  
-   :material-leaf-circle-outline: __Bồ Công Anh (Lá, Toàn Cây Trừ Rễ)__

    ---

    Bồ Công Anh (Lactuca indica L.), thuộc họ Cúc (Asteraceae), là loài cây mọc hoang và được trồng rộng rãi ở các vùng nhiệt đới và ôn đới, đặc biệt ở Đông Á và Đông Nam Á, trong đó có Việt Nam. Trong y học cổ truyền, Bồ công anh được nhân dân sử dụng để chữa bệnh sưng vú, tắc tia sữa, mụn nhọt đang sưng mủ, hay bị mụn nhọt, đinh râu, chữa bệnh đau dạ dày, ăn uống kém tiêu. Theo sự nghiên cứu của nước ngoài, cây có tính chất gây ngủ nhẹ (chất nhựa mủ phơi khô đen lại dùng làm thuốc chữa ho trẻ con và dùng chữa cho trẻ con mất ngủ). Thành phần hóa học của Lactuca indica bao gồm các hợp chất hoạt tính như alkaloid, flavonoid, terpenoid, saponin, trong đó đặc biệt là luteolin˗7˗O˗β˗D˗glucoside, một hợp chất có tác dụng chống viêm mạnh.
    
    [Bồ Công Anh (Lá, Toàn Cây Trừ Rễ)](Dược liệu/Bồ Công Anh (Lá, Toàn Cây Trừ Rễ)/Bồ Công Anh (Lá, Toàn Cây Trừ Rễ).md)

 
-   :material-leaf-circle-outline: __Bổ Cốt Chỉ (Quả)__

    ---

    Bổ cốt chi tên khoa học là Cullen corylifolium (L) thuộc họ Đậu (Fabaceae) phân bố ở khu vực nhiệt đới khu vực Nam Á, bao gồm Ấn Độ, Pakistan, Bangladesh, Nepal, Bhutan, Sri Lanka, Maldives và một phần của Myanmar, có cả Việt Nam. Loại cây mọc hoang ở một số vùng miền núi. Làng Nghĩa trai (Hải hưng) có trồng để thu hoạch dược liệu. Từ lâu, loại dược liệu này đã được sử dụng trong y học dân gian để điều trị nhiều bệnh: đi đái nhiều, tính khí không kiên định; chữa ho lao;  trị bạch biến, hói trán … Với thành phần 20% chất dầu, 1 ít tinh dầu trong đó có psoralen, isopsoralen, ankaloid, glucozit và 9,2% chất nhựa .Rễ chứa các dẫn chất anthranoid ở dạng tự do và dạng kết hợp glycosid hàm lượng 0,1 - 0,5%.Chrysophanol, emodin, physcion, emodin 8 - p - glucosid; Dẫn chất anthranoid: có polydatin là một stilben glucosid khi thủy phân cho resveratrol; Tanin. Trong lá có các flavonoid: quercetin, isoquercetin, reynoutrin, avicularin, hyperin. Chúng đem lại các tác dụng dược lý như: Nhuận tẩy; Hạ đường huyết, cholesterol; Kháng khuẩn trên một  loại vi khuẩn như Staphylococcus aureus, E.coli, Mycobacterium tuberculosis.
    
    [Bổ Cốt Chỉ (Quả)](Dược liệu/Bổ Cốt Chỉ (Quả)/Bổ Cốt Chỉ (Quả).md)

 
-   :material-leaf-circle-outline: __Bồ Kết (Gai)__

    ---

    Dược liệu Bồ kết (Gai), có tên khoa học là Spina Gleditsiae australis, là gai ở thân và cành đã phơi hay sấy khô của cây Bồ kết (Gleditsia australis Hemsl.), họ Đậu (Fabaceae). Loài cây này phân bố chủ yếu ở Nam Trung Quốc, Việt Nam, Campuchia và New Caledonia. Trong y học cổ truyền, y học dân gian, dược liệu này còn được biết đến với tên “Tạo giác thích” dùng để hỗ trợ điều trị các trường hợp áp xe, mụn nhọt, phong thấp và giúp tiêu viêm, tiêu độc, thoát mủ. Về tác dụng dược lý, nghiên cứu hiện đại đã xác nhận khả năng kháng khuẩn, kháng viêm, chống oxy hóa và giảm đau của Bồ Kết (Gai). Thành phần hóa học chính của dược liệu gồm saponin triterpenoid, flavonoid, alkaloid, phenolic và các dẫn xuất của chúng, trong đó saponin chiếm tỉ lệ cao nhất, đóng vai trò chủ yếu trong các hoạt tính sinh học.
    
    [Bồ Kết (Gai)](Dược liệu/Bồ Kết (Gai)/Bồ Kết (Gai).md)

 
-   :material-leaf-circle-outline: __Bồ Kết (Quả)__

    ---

========================================================================

→ **Required work**
Transcribe every entry exactly, omitting nothing.

→ **Answer area**
-   :material-leaf-circle-outline: __Bồ Công Anh (Lá, Toàn Cây Trừ Rễ)__

    ---

    Bồ Công Anh (Lactuca indica L.), thuộc họ Cúc (Asteraceae), là loài cây mọc hoang và được trồng rộng rãi ở các vùng nhiệt đới và ôn đới, đặc biệt ở Đông Á và Đông Nam Á, trong đó có Việt Nam. Trong y học cổ truyền, Bồ công anh được nhân dân sử dụng để chữa bệnh sưng vú, tắc tia sữa, mụn nhọt đang sưng mủ, hay bị mụn nhọt, đinh râu, chữa bệnh đau dạ dày, ăn uống kém tiêu. Theo sự nghiên cứu của nước ngoài, cây có tính chất gây ngủ nhẹ (chất nhựa mủ phơi khô đen lại dùng làm thuốc chữa ho trẻ con và dùng chữa cho trẻ con mất ngủ). Thành phần hóa học của Lactuca indica bao gồm các hợp chất hoạt tính như alkaloid, flavonoid, terpenoid, saponin, trong đó đặc biệt là luteolin˗7˗O˗β˗D˗glucoside, một hợp chất có tác dụng chống viêm mạnh.
    
    [Bồ Công Anh (Lá, Toàn Cây Trừ Rễ)](Dược liệu/Bồ Công Anh (Lá, Toàn Cây Trừ Rễ)/Bồ Công Anh (Lá, Toàn Cây Trừ Rễ).md)

 
-   :material-leaf-circle-outline: __Bổ Cốt Chỉ (Quả)__

    ---

    Bổ cốt chi tên khoa học là Cullen corylifolium (L) thuộc họ Đậu (Fabaceae) phân bố ở khu vực nhiệt đới khu vực Nam Á, bao gồm Ấn Độ, Pakistan, Bangladesh, Nepal, Bhutan, Sri Lanka, Maldives và một phần của Myanmar, có cả Việt Nam. Loại cây mọc hoang ở một số vùng miền núi. Làng Nghĩa trai (Hải hưng) có trồng để thu hoạch dược liệu. Từ lâu, loại dược liệu này đã được sử dụng trong y học dân gian để điều trị nhiều bệnh: đi đái nhiều, tính khí không kiên định; chữa ho lao;  trị bạch biến, hói trán … Với thành phần 20% chất dầu, 1 ít tinh dầu trong đó có psoralen, isopsoralen, ankaloid, glucozit và 9,2% chất nhựa .Rễ chứa các dẫn chất anthranoid ở dạng tự do và dạng kết hợp glycosid hàm lượng 0,1 - 0,5%.Chrysophanol, emodin, physcion, emodin 8 - p - glucosid; Dẫn chất anthranoid: có polydatin là một stilben glucosid khi thủy phân cho resveratrol; Tanin. Trong lá có các flavonoid: quercetin, isoquercetin, reynoutrin, avicularin, hyperin. Chúng đem lại các tác dụng dược lý như: Nhuận tẩy; Hạ đường huyết, cholesterol; Kháng khuẩn trên một  loại vi khuẩn như Staphylococcus aureus, E.coli, Mycobacterium tuberculosis.
    
    [Bổ Cốt Chỉ (Quả)](Dược liệu/Bổ Cốt Chỉ (Quả)/Bổ Cốt Chỉ (Quả).md)

 
-   :material-leaf-circle-outline: __Bồ Kết (Gai)__

    ---

    Dược liệu Bồ kết (Gai), có tên khoa học là Spina Gleditsiae australis, là gai ở thân và cành đã phơi hay sấy khô của cây Bồ kết (Gleditsia australis Hemsl.), họ Đậu (Fabaceae). Loài cây này phân bố chủ yếu ở Nam Trung Quốc, Việt Nam, Campuchia và New Caledonia. Trong y học cổ truyền, y học dân gian, dược liệu này còn được biết đến với tên “Tạo giác thích” dùng để hỗ trợ điều trị các trường hợp áp xe, mụn nhọt, phong thấp và giúp tiêu viêm, tiêu độc, thoát mủ. Về tác dụng dược lý, nghiên cứu hiện đại đã xác nhận khả năng kháng khuẩn, kháng viêm, chống oxy hóa và giảm đau của Bồ Kết (Gai). Thành phần hóa học chính của dược liệu gồm saponin triterpenoid, flavonoid, alkaloid, phenolic và các dẫn xuất của chúng, trong đó saponin chiếm tỉ lệ cao nhất, đóng vai trò chủ yếu trong các hoạt tính sinh học.
    
    [Bồ Kết (Gai)](Dược liệu/Bồ Kết (Gai)/Bồ Kết (Gai).md)

 
-   :material-leaf-circle-outline: __Bồ Kết (Quả)__

    ---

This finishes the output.